(Stored data entries)
◇ ◇ ◇ ◇ ◇ ◇ ◇

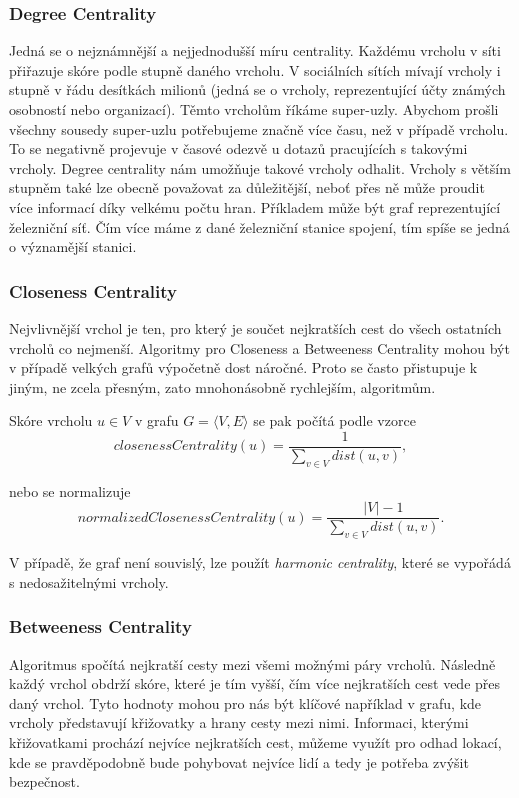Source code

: \documentclass[
  program=infoi,
  biblatex=true,
  sourcecodes=true,
  figures=true,
  glossaries=false,
  index
]{kidiplom}
\begin{document}
\subsubsection{Degree Centrality}
Jedná se o nejznámnější a nejjednodušší míru centrality. Každému vrcholu v síti přiřazuje skóre podle stupně daného vrcholu. V sociálních sítích mívají vrcholy i stupně v řádu desítkách milionů (jedná se o vrcholy, reprezentující účty známých osobností nebo organizací). Těmto vrcholům říkáme super-uzly. Abychom prošli všechny sousedy super-uzlu potřebujeme značně více času, než v případě  vrcholu. To se negativně projevuje v časové odezvě u dotazů pracujících s takovými vrcholy. Degree centrality nám umožňuje takové vrcholy odhalit. Vrcholy s větším stupněm také lze obecně považovat za důležitější, neboť přes ně může proudit více informací díky velkému počtu hran. Příkladem může být graf reprezentující železniční síť. Čím více máme z dané železniční stanice spojení, tím spíše se jedná o významější stanici.

\subsubsection{Closeness Centrality}
Nejvlivnější vrchol je ten, pro který je součet nejkratších cest do všech ostatních vrcholů co nejmenší. Algoritmy pro Closeness a Betweeness Centrality mohou být v případě velkých grafů výpočetně dost náročné. Proto se často přistupuje k jiným, ne zcela přesným, zato mnohonásobně rychlejším, algoritmům.

Skóre vrcholu $ u \in V $ v grafu $G = \langle V,E\rangle$ se pak počítá podle vzorce
\begin{equation}
\label{eq:closenessCentrality}
closenessCentrality(u) = \frac{1}{ \sum_{ v \in V }{ dist(u,v) } },
\end{equation}

nebo se normalizuje
\begin{equation}
\label{eq:normalizedClosenessCentrality}
normalizedClosenessCentrality(u) = \frac{ |V| - 1 }{ \sum_{ v \in V }{ dist(u,v) } } .
\end{equation}

V případě, že graf není souvislý, lze použít \textit{harmonic centrality}, které se vypořádá s nedosažitelnými vrcholy.

\subsubsection{Betweeness Centrality}
Algoritmus spočítá nejkratší cesty mezi všemi možnými páry vrcholů. Následně každý vrchol obdrží skóre, které je tím vyšší, čím více nejkratších cest vede přes daný vrchol. Tyto hodnoty mohou pro nás být klíčové například v grafu, kde vrcholy představují křižovatky a hrany cesty mezi nimi. Informaci, kterými křižovatkami prochází nejvíce nejkratších cest, můžeme využít pro odhad lokací, kde se pravděpodobně bude pohybovat nejvíce lidí a tedy je potřeba zvýšit bezpečnost.
\end{document}
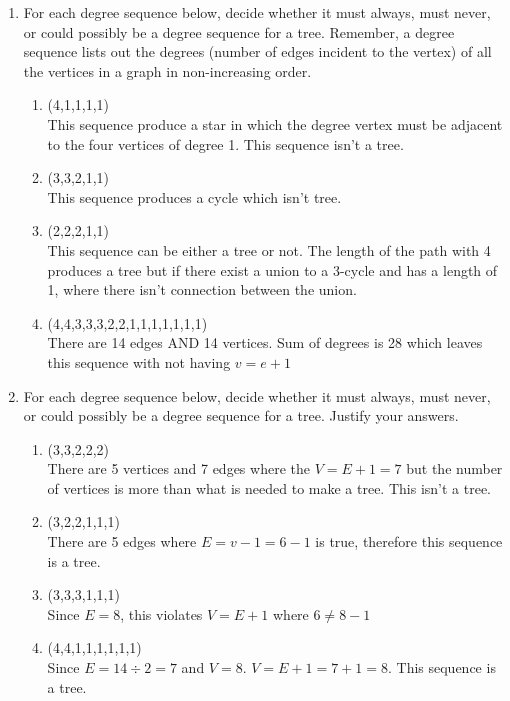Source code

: \documentclass[11pt,a4paper]{article}
\newcommand\setItemNumber[1]{\setcounter{enumi}{\numexpr#1-1\relax}}
\begin{document}
        \begin{enumerate}

        \setItemNumber{2}
        \item For each degree sequence below, decide whether it must always, must never, or could possibly be a degree sequence for a tree. Remember, a degree sequence lists out the degrees (number of edges incident to the vertex) of all the vertices in a graph in non-increasing order.\\
            \begin{enumerate}
                \item (4,1,1,1,1)\\
                    This sequence produce a star in which the  degree vertex must be adjacent to the four vertices of degree 1. This sequence isn't a tree.
                \item (3,3,2,1,1)\\
                    This sequence produces a cycle which isn't tree.
                \item (2,2,2,1,1)\\
                    This sequence can be either a tree or not. The length of the path with 4 produces a tree but if there exist a union to a 3-cycle and has a length of 1, where there isn't connection between the union.
                \item (4,4,3,3,3,2,2,1,1,1,1,1,1,1)\\
                    There are 14 edges AND 14 vertices. Sum of degrees is 28 which leaves this sequence with not having $v = e + 1$
            \end{enumerate}

        \item For each degree sequence below, decide whether it must always, must never, or could possibly be a degree sequence for a tree. Justify your answers.

            \begin{enumerate}
                \item (3,3,2,2,2)\\
                    There are 5 vertices and 7 edges where the $V = E + 1 = 7$ but the number of vertices is more than what is needed to make a tree. This isn't a tree. 
                \item (3,2,2,1,1,1)\\
                    There are 5 edges where $E = v - 1 = 6 - 1$ is true, therefore this sequence is a tree.                    
                \item (3,3,3,1,1,1)\\
                    Since $E = 8$, this violates $V = E + 1$ where $6\neq 8 - 1$
                \item (4,4,1,1,1,1,1,1)\\
                    Since $E = 14\div 2 = 7$ and $V = 8$. $V = E + 1 = 7 + 1 = 8$. This sequence is a tree.
            \end{enumerate}


\end{enumerate}
\end{document}
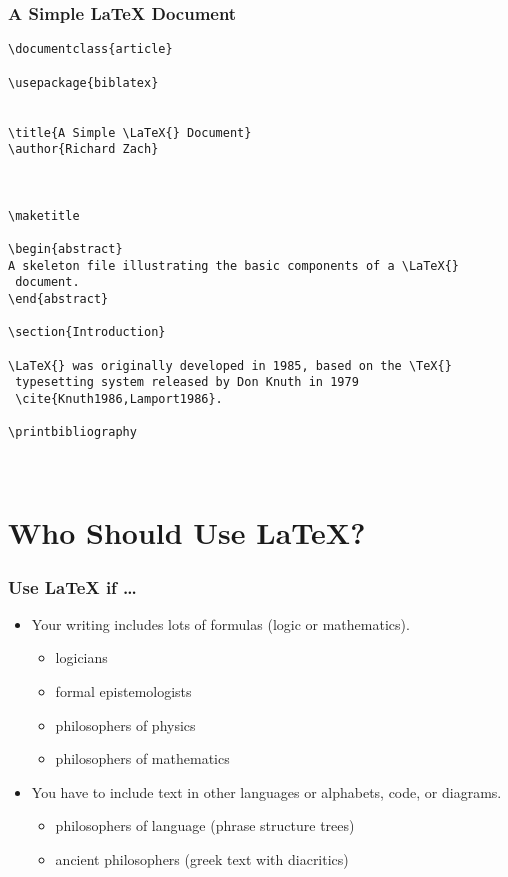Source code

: \begin{frame}
\frametitle{A Simple \LaTeX{} Document}

\begin{verbatim}
\documentclass{article}

\usepackage{biblatex}


\title{A Simple \LaTeX{} Document}
\author{Richard Zach}



\maketitle

\begin{abstract}
A skeleton file illustrating the basic components of a \LaTeX{}
 document.
\end{abstract}

\section{Introduction}

\LaTeX{} was originally developed in 1985, based on the \TeX{}
 typesetting system released by Don Knuth in 1979
 \cite{Knuth1986,Lamport1986}.

\printbibliography



\end{verbatim}



\section*{Who Should Use \LaTeX{}?}

\begin{frame}
\frametitle{Use \LaTeX{} if \dots }

\begin{itemize}
\item Your writing includes lots of formulas (logic or mathematics). 
  \begin{itemize}
  \item logicians 
  \item formal epistemologists
  \item philosophers of physics
  \item philosophers of mathematics
  \end{itemize}

\item You have to include text in other languages or alphabets, code,
or diagrams.
\begin{itemize}
\item philosophers of language (phrase structure trees)
\item ancient philosophers (greek text with diacritics)
\end{itemize}


\end{itemize}
\end{frame}
\end{frame}
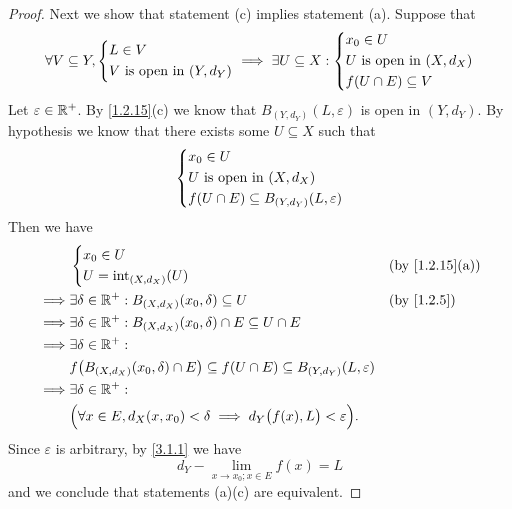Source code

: \begin{proof}
  Next we show that statement (c) implies statement (a).
  Suppose that
  \[
    \forall V \subseteq Y, \begin{dcases}
      L \in V \\
      V \text{ is open in } (Y, d_Y)
    \end{dcases} \implies \exists U \subseteq X : \begin{dcases}
      x_0 \in U                      \\
      U \text{ is open in } (X, d_X) \\
      f(U \cap E) \subseteq V
    \end{dcases}
  \]
  Let \(\varepsilon \in \mathbb{R}^+\).
  By \cref{1.2.15}(c) we know that \(B_{(Y, d_Y)}(L, \varepsilon)\) is open in \((Y, d_Y)\).
  By hypothesis we know that there exists some \(U \subseteq X\) such that
  \[
    \begin{dcases}
      x_0 \in U                      \\
      U \text{ is open in } (X, d_X) \\
      f(U \cap E) \subseteq B_{(Y, d_Y)}(L, \varepsilon)
    \end{dcases}
  \]
  Then we have
  \begin{align*}
             & \begin{dcases}
                 x_0 \in U \\
                 U = \text{int}_{(X, d_X)}(U)
               \end{dcases}                                                                             &  & \text{(by \cref{1.2.15}(a))} \\
    \implies & \exists \delta \in \R^+ : B_{(X, d_X)}(x_0, \delta) \subseteq U                                          &  & \by{1.2.5}   \\
    \implies & \exists \delta \in \R^+ : B_{(X, d_X)}(x_0, \delta) \cap E \subseteq U \cap E                                              \\
    \implies & \exists \delta \in \R^+ :                                                                                                  \\
             & f\big(B_{(X, d_X)}(x_0, \delta) \cap E\big) \subseteq f(U \cap E) \subseteq B_{(Y, d_Y)}(L, \varepsilon)                   \\
    \implies & \exists \delta \in \R^+ :                                                                                                  \\
             & \Big(\forall x \in E, d_X(x, x_0) < \delta \implies d_Y\big(f(x), L\big) < \varepsilon\Big).
  \end{align*}
  Since \(\varepsilon\) is arbitrary, by \cref{3.1.1} we have
  \[
    d_Y - \lim_{x \to x_0 ; x \in E} f(x) = L
  \]
  and we conclude that statements (a)(c) are equivalent.


\end{proof}
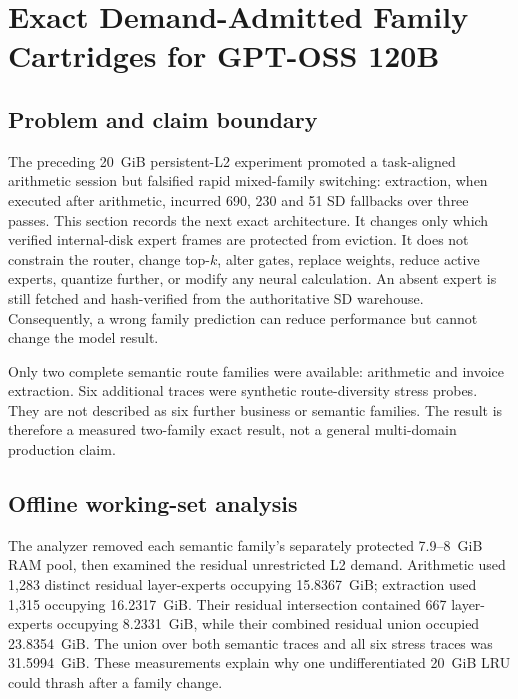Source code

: 
\section{Exact Demand-Admitted Family Cartridges for GPT-OSS 120B}
\label{sec:gptoss120b-exact-family-cartridges}

\subsection{Problem and claim boundary}

The preceding 20~GiB persistent-L2 experiment promoted a task-aligned
arithmetic session but falsified rapid mixed-family switching: extraction,
when executed after arithmetic, incurred 690, 230 and 51 SD fallbacks over
three passes.  This section records the next exact architecture.  It changes
only which verified internal-disk expert frames are protected from eviction.
It does not constrain the router, change top-$k$, alter gates, replace weights,
reduce active experts, quantize further, or modify any neural calculation.
An absent expert is still fetched and hash-verified from the authoritative SD
warehouse.  Consequently, a wrong family prediction can reduce performance
but cannot change the model result.

Only two complete semantic route families were available: arithmetic and
invoice extraction.  Six additional traces were synthetic route-diversity
stress probes.  They are not described as six further business or semantic
families.  The result is therefore a measured two-family exact result, not a
general multi-domain production claim.

\subsection{Offline working-set analysis}

The analyzer removed each semantic family's separately protected 7.9--8~GiB
RAM pool, then examined the residual unrestricted L2 demand.  Arithmetic used
1,283 distinct residual layer-experts occupying 15.8367~GiB; extraction used
1,315 occupying 16.2317~GiB.  Their residual intersection contained 667
layer-experts occupying 8.2331~GiB, while their combined residual union occupied
23.8354~GiB.  The union over both semantic traces and all six stress traces was
31.5994~GiB.  These measurements explain why one undifferentiated 20~GiB LRU
could thrash after a family change.

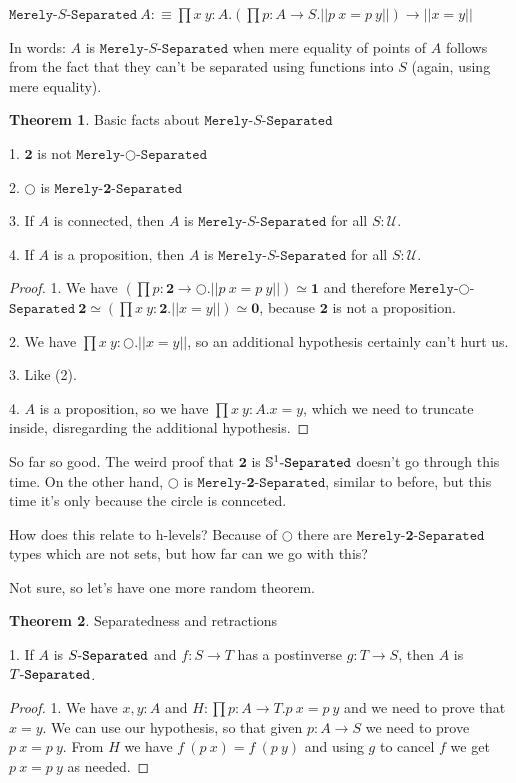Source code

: \documentclass[11pt]{article}
\theoremstyle{definition}
\newtheorem{theorem}{Theorem}[section]
\newcommand{\txt}[1]{\texttt{#1}}
\renewcommand{\(}{\left(}
\renewcommand{\)}{\right)}
\newcommand{\defn}{:\equiv}
\newcommand{\U}{\mathcal{U}}
\newcommand{\apl}[2]{#1\ #2}
\newcommand{\hequiv}[2]{#1 \simeq #2}
\newcommand{\Empty}{\mathbf{0}}
\newcommand{\Unit}{\mathbf{1}}
\newcommand{\Bool}{\mathbf{2}}
\newcommand{\dprod}[2]{\prod #1.#2}
\newcommand{\trf}[1]{||#1||}
\begin{document}
\newcommand{\MS}[1]{\txt{Merely}$-$#1$-$\txt{Separated}}
$\displaystyle \apl{\MS{S}}{A} \defn \dprod{x\ y : A}{\(\dprod{p : A \to S}{\trf{\apl{p}{x} = \apl{p}{y}}}\) \to \trf{x = y}}$

In words: $A$ is $\MS{S}$ when mere equality of points of $A$ follows from the fact that they can't be separated using functions into $S$ (again, using mere equality).

\renewcommand{\hequiv}{\simeq}
\begin{theorem} Basic facts about $\MS{S}$

1. $\Bool$ is not $\MS{\Circle}$

2. $\Circle$ is $\MS{\Bool}$

3. If $A$ is connected, then $A$ is $\MS{S}$ for all $S : \U$.

4. If $A$ is a proposition, then $A$ is $\MS{S}$ for all $S : \U$.

\end{theorem}
\begin{proof}

1. We have $\(\dprod{p : \Bool \to \Circle}{\trf{\apl{p}{x} = \apl{p}{y}}}\) \hequiv \Unit$ and therefore $\apl{\MS{\Circle}}{\Bool} \hequiv \(\dprod{x\ y : \Bool}{\trf{x = y}}\) \hequiv \Empty$, because $\Bool$ is not a proposition.

2. We have $\dprod{x\ y : \Circle}{\trf{x = y}}$, so an additional hypothesis certainly can't hurt us.

3. Like (2).

4. $A$ is a proposition, so we have $\dprod{x\ y : A}{x = y}$, which we need to truncate inside, disregarding the additional hypothesis.

\end{proof}

So far so good. The weird proof that $\Bool$ is $\Separated{\Circle}$ doesn't go through this time. On the other hand, $\Circle$ is $\MS{\Bool}$, similar to before, but this time it's only because the circle is connceted.

How does this relate to h-levels? Because of $\Circle$ there are $\MS{\Bool}$ types which are not sets, but how far can we go with this?

Not sure, so let's have one more random theorem.

\begin{theorem} Separatedness and retractions

1. If $A$ is $\Separated{S}$ and $f: S \to T$ has a postinverse $g : T \to S$, then $A$ is $\Separated{T}$.

\end{theorem}
\begin{proof}

1. We have $x, y : A$ and $H : \dprod{p : A \to T}{\apl{p}{x} = \apl{p}{y}}$ and we need to prove that $x = y$. We can use our hypothesis, so that given $p : A \to S$ we need to prove $\apl{p}{x} = \apl{p}{y}$. From $H$ we have $\apl{f}{(\apl{p}{x})} = \apl{f}{(\apl{p}{y})}$ and using $g$ to cancel $f$ we get $\apl{p}{x} = \apl{p}{y}$ as needed.

\end{proof}
\end{document}
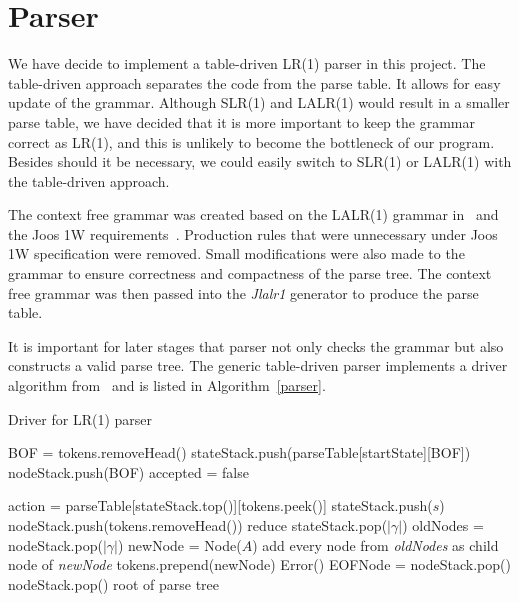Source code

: \section{Parser}
\label{parser_design}

We have decide to implement a table-driven LR(1) parser in this project. The table-driven approach separates the code from the parse table. It allows for easy update of the grammar. Although SLR(1) and LALR(1) would result in a smaller parse table, we have decided that it is more important to keep the grammar correct as LR(1), and this is unlikely to become the bottleneck of our program. Besides should it be necessary, we could easily switch to SLR(1) or LALR(1) with the table-driven approach.

 The context free grammar was created based on the LALR(1) grammar in~\cite{gosling2000java} and the Joos 1W requirements~\cite{joos1w}. Production rules that were unnecessary under Joos 1W specification were removed. Small modifications were also made to the grammar to ensure correctness and compactness of the parse tree. The context free grammar was then passed into the \emph{Jlalr1} generator to produce the parse table.

It is important for later stages that parser not only checks the grammar but also constructs a valid parse tree. The generic table-driven parser implements a driver algorithm from~\cite{fischer2009crafting} and is listed in Algorithm~\ref{parser}.
 
\begin{algorithm}                      %
\caption{Driver for LR(1) parser}          %
\label{parser}                           %
\begin{algorithmic}
\State BOF = tokens.removeHead()  
\State stateStack.push(parseTable[startState][BOF])
\State nodeStack.push(BOF)
\State accepted = false

	\State action = parseTable[stateStack.top()][tokens.peek()]
		\State stateStack.push($s$)
		\State nodeStack.push(tokens.removeHead())
		\Comment reduce
		\State stateStack.pop($|\gamma|$)
		\State oldNodes = nodeStack.pop($|\gamma|$)
		\State newNode = Node($A$)
		\State add every node from \emph{oldNodes} as child node of \emph{newNode}
		\State tokens.prepend(newNode)
	\Else 
		\State Error()
	\EndIf
\EndWhile
\State EOFNode = nodeStack.pop()
\State \Return nodeStack.pop()	\Comment root of parse tree

\end{algorithmic}
\end{algorithm}
 
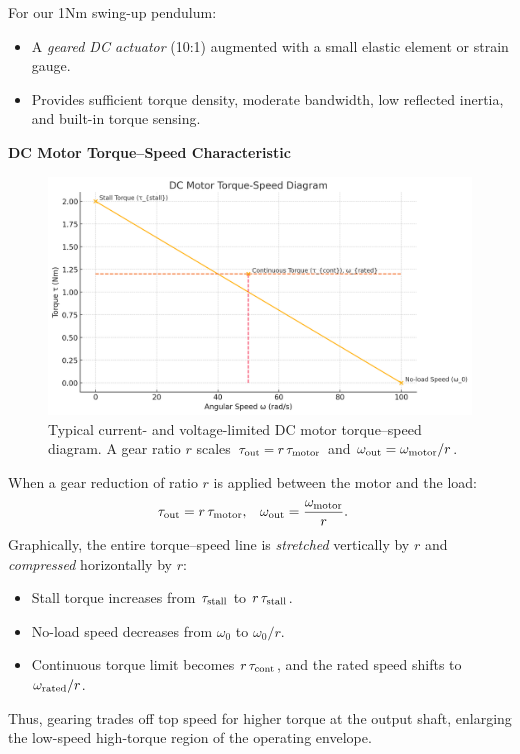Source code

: \documentclass[12pt,a4paper]{article}
\begin{document}
For our 1Nm swing-up pendulum:
\begin{itemize}
  \item A \emph{geared DC actuator} (10:1) augmented with a small elastic element or strain gauge.
  \item Provides sufficient torque density, moderate bandwidth, low reflected inertia, and built-in torque sensing.
\end{itemize}

\textbf{DC Motor Torque–Speed Characteristic}

\begin{figure}[htbp]
  \centering
  \includegraphics[width=0.9\linewidth]{../figs/output.png}
  \caption{Typical current- and voltage-limited DC motor torque–speed diagram.  
  A gear ratio $r$ scales $\tau_{\rm out} = r\,\tau_{\rm motor}$ and $\omega_{\rm out} = \omega_{\rm motor}/r$.}
  \label{fig:torque_speed}
\end{figure}
When a gear reduction of ratio \(r\) is applied between the motor and the load:
\begin{align*}
  \tau_{\rm out} &= r \,\tau_{\rm motor},   &
  \omega_{\rm out} &= \frac{\omega_{\rm motor}}{r}.
\end{align*}
Graphically, the entire torque–speed line is \emph{stretched} vertically by \(r\) and \emph{compressed} horizontally by \(r\):
\begin{itemize}
  \item Stall torque increases from \(\tau_{\rm stall}\) to \(r\,\tau_{\rm stall}\).
  \item No-load speed decreases from \(\omega_0\) to \(\omega_0/r\).
  \item Continuous torque limit becomes \(r\,\tau_{\rm cont}\), and the rated speed shifts to \(\omega_{\rm rated}/r\).
\end{itemize}
Thus, gearing trades off top speed for higher torque at the output shaft, enlarging the low-speed high-torque region of the operating envelope.
\end{document}
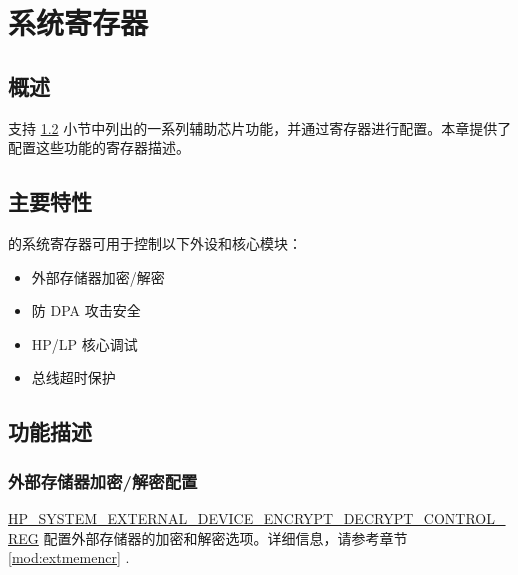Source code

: \documentclass[main\_\_CN.tex]{subfiles}
\begin{document}

\ifglobal
\else
    {\let\clearpage\relax \listoftodos}
    \tableofcontents
\fi



\chapter{系统寄存器}
\label{mod:sysreg}
\hypertarget{sysreg}{}

\section{概述}

\chipname{} 支持 \ref{sec:sysreg-features} \textit{} 小节中列出的一系列辅助芯片功能，并通过寄存器进行配置。本章提供了配置这些功能的寄存器描述。

\section{主要特性}
\label{sec:sysreg-features}

\chipname{} 的系统寄存器可用于控制以下外设和核心模块：

\begin{itemize}
    \item 外部存储器加密/解密
    \item 防 DPA 攻击安全
    \item HP/LP 核心调试
    \item 总线超时保护
\end{itemize}


\section{功能描述}

\subsection{外部存储器加密/解密配置}

\hyperref[regdesc:HPSYSTEMEXTERNALDEVICEENCRYPTDECRYPTCONTROLREG]{HP\_SYSTEM\_EXTERNAL\_DEVICE\_ENCRYPT\_DECRYPT\_CONTROL\_REG} 配置外部存储器的加密和解密选项。详细信息，请参考章节 \ref{mod:extmemencr} \textit{}.
\end{document}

◇ ◇ ◇ ◇ ◇ ◇ ◇

For each line above that contains "load", make a copy.

When a gear reduction of ratio \(r\) is applied between the motor and the load:
  \item No-load speed decreases from \(\omega_0\) to \(\omega_0/r\).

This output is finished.